Deeply Damaging - 27 East

Letters

Southampton Press / Opinion / Letters / 2330072
Jan 7, 2025

Deeply Damaging

I listened with interest and mounting concern to the recent “27Speaks” podcast [“Ethics Board Finds Violations,” December 19]. It was shocking to see Robin Brown’s image plastered on the front page for what seem to be minor accusations and unsupported findings. It also appears to me to be routine operating procedure in the village for trustees and other officials to be offered free attendance at events. The question of whether there were related pending matters that might compromise judgment is the salient point.

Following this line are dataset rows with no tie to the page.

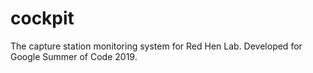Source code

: # cockpit
The capture station monitoring system for Red Hen Lab. Developed for Google Summer of Code 2019.
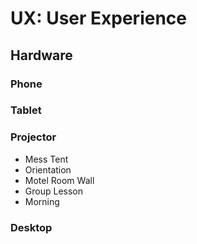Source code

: # UX: User Experience

## Hardware

### Phone

### Tablet

### Projector

- Mess Tent
- Orientation
- Motel Room Wall
- Group Lesson
- Morning

### Desktop

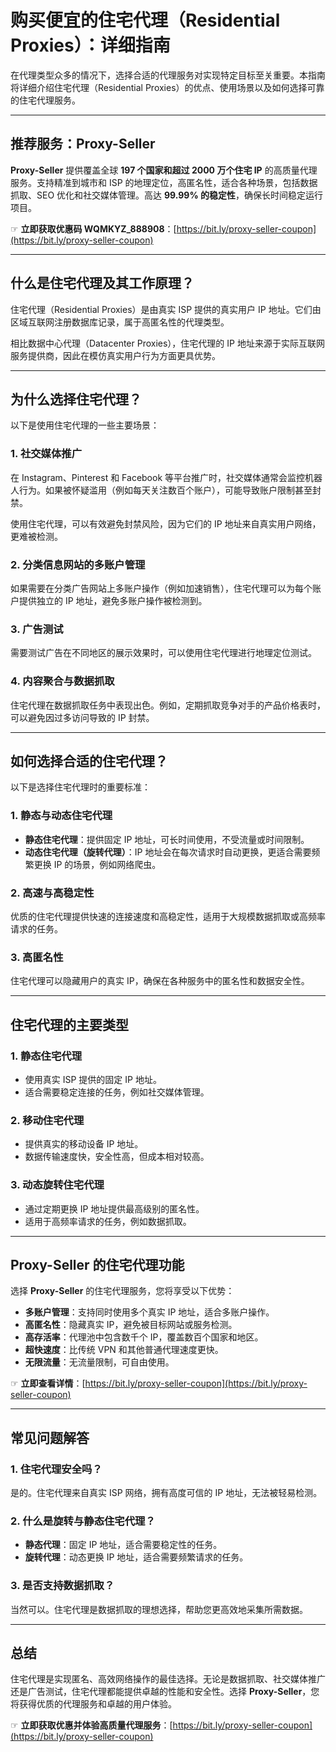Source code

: # 购买便宜的住宅代理（Residential Proxies）：详细指南

在代理类型众多的情况下，选择合适的代理服务对实现特定目标至关重要。本指南将详细介绍住宅代理（Residential Proxies）的优点、使用场景以及如何选择可靠的住宅代理服务。

---

## 推荐服务：Proxy-Seller

**Proxy-Seller** 提供覆盖全球 **197 个国家和超过 2000 万个住宅 IP** 的高质量代理服务。支持精准到城市和 ISP 的地理定位，高匿名性，适合各种场景，包括数据抓取、SEO 优化和社交媒体管理。高达 **99.99% 的稳定性**，确保长时间稳定运行项目。

☞ **立即获取优惠码 WQMKYZ_888908**：[https://bit.ly/proxy-seller-coupon](https://bit.ly/proxy-seller-coupon)

---

## 什么是住宅代理及其工作原理？

住宅代理（Residential Proxies）是由真实 ISP 提供的真实用户 IP 地址。它们由区域互联网注册数据库记录，属于高匿名性的代理类型。

相比数据中心代理（Datacenter Proxies），住宅代理的 IP 地址来源于实际互联网服务提供商，因此在模仿真实用户行为方面更具优势。

---

## 为什么选择住宅代理？

以下是使用住宅代理的一些主要场景：

### 1. **社交媒体推广**
在 Instagram、Pinterest 和 Facebook 等平台推广时，社交媒体通常会监控机器人行为。如果被怀疑滥用（例如每天关注数百个账户），可能导致账户限制甚至封禁。

使用住宅代理，可以有效避免封禁风险，因为它们的 IP 地址来自真实用户网络，更难被检测。

### 2. **分类信息网站的多账户管理**
如果需要在分类广告网站上多账户操作（例如加速销售），住宅代理可以为每个账户提供独立的 IP 地址，避免多账户操作被检测到。

### 3. **广告测试**
需要测试广告在不同地区的展示效果时，可以使用住宅代理进行地理定位测试。

### 4. **内容聚合与数据抓取**
住宅代理在数据抓取任务中表现出色。例如，定期抓取竞争对手的产品价格表时，可以避免因过多访问导致的 IP 封禁。

---

## 如何选择合适的住宅代理？

以下是选择住宅代理时的重要标准：

### 1. 静态与动态住宅代理
- **静态住宅代理**：提供固定 IP 地址，可长时间使用，不受流量或时间限制。
- **动态住宅代理（旋转代理）**：IP 地址会在每次请求时自动更换，更适合需要频繁更换 IP 的场景，例如网络爬虫。

### 2. 高速与高稳定性
优质的住宅代理提供快速的连接速度和高稳定性，适用于大规模数据抓取或高频率请求的任务。

### 3. 高匿名性
住宅代理可以隐藏用户的真实 IP，确保在各种服务中的匿名性和数据安全性。

---

## 住宅代理的主要类型

### 1. 静态住宅代理
- 使用真实 ISP 提供的固定 IP 地址。
- 适合需要稳定连接的任务，例如社交媒体管理。

### 2. 移动住宅代理
- 提供真实的移动设备 IP 地址。
- 数据传输速度快，安全性高，但成本相对较高。

### 3. 动态旋转住宅代理
- 通过定期更换 IP 地址提供最高级别的匿名性。
- 适用于高频率请求的任务，例如数据抓取。

---

## Proxy-Seller 的住宅代理功能

选择 **Proxy-Seller** 的住宅代理服务，您将享受以下优势：

- **多账户管理**：支持同时使用多个真实 IP 地址，适合多账户操作。
- **高匿名性**：隐藏真实 IP，避免被目标网站或服务检测。
- **高存活率**：代理池中包含数千个 IP，覆盖数百个国家和地区。
- **超快速度**：比传统 VPN 和其他普通代理速度更快。
- **无限流量**：无流量限制，可自由使用。

☞ **立即查看详情**：[https://bit.ly/proxy-seller-coupon](https://bit.ly/proxy-seller-coupon)

---

## 常见问题解答

### 1. 住宅代理安全吗？
是的。住宅代理来自真实 ISP 网络，拥有高度可信的 IP 地址，无法被轻易检测。

### 2. 什么是旋转与静态住宅代理？
- **静态代理**：固定 IP 地址，适合需要稳定性的任务。
- **旋转代理**：动态更换 IP 地址，适合需要频繁请求的任务。

### 3. 是否支持数据抓取？
当然可以。住宅代理是数据抓取的理想选择，帮助您更高效地采集所需数据。

---

## 总结

住宅代理是实现匿名、高效网络操作的最佳选择。无论是数据抓取、社交媒体推广还是广告测试，住宅代理都能提供卓越的性能和安全性。选择 **Proxy-Seller**，您将获得优质的代理服务和卓越的用户体验。

☞ **立即获取优惠并体验高质量代理服务**：[https://bit.ly/proxy-seller-coupon](https://bit.ly/proxy-seller-coupon)
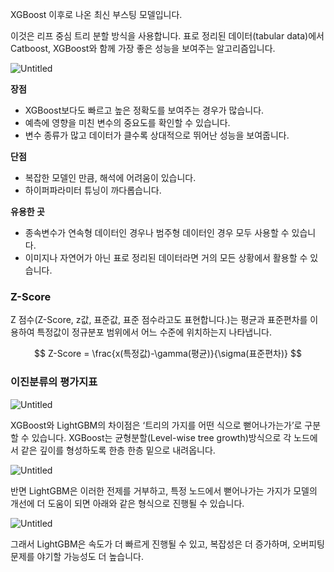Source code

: XGBoost 이후로 나온 최신 부스팅 모델입니다.

이것은 리프 중심 트리 분할 방식을 사용합니다. 표로 정리된 데이터(tabular data)에서 Catboost, XGBoost와 함께 가장 좋은 성능을 보여주는 알고리즘입니다. 

![Untitled](https://s3-us-west-2.amazonaws.com/secure.notion-static.com/6ca7c64d-8446-4137-942d-6aadaa89f8cd/Untitled.png)

**장점**

- XGBoost보다도 빠르고 높은 정확도를 보여주는 경우가 많습니다.
- 예측에 영향을 미친 변수의 중요도를 확인할 수 있습니다.
- 변수 종류가 많고 데이터가 클수록 상대적으로 뛰어난 성능을 보여줍니다.

**단점**

- 복잡한 모델인 만큼, 해석에 어려움이 있습니다.
- 하이퍼파라미터 튜닝이 까다롭습니다.

**유용한 곳**

- 종속변수가 연속형 데이터인 경우나 범주형 데이터인 경우 모두 사용할 수 있습니다.
- 이미지나 자연어가 아닌 표로 정리된 데이터라면 거의 모든 상황에서 활용할 수 있습니다.

### Z-Score

Z 점수(Z-Score, z값, 표준값, 표준 점수라고도 표현합니다.)는 평균과 표준편차를 이용하여 특정값이 정규분포 범위에서 어느 수준에 위치하는지 나타냅니다.

$$
Z-Score = \frac{x(특정값)-\gamma(평균)}{\sigma(표준편차)}
$$

### 이진분류의 평가지표

![Untitled](https://s3-us-west-2.amazonaws.com/secure.notion-static.com/0993343c-6c70-4bf1-ae4c-b1fabd634be7/Untitled.png)

XGBoost와 LightGBM의 차이점은 ‘트리의 가지를 어떤 식으로 뻗어나가는가’로 구분할 수 있습니다. XGBoost는 균형분할(Level-wise tree growth)방식으로 각 노드에서 같은 깊이를 형성하도록 한층 한층 밑으로 내려옵니다.

![Untitled](https://s3-us-west-2.amazonaws.com/secure.notion-static.com/f5d6ec71-09c0-494a-89ff-4d39f7985447/Untitled.png)

반면 LightGBM은 이러한 전제를 거부하고, 특정 노드에서 뻗어나가는 가지가 모델의 개선에 더 도움이 되면 아래와 같은 형식으로 진행될 수 있습니다.

![Untitled](https://s3-us-west-2.amazonaws.com/secure.notion-static.com/278d4e7b-bb3a-4f9c-91a0-b31ee18efa89/Untitled.png)

그래서 LightGBM은 속도가 더 빠르게 진행될 수 있고, 복잡성은 더 증가하며, 오버피팅 문제를 야기할 가능성도 더 높습니다.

It makes one wonder why Robin, whom I find to be a kind and well-intentioned public servant, was singled out. The answer is what she herself eloquently asserted: This was a transparent politically motivated hit job, with political appointees to the Ethics Board lending themselves to the twisted effort at character assassination as vendetta.

I disagree with two conclusions of the podcast participants: (1) “good for the ethics board” for wading in, and (2) only people who dislike you make ethics complaints, and we’d “hold our breath” for complaints from friends.

Before I resigned from the Village Planning Board, I had occasion to call the board about what I felt was a serious matter, and I was not motivated by antipathy for anyone, only an interest in seeing what I believed was fair procedure followed. I was objecting to public polling of board members on camera before a chance to hold public debate on still-open hearing matters.

The concern was feeling pressured to declare a position before all the facts were in and before a chance to read the decision on which I was being asked to vote. I was informed that my concerns were not within the board’s jurisdiction. Maybe not, but the role of the board and the paper in covering it is what should be assessed.

Is the board, and the code which informs its work, serving the public, or is the board being manipulated to ruin people’s reputations in an ongoing tit-for-tat that plays out every week on the Opinion/Letters pages? That might satisfy the public’s appetite for gossip, but it is unfair and deeply damaging to the village to pillory good people in the town square.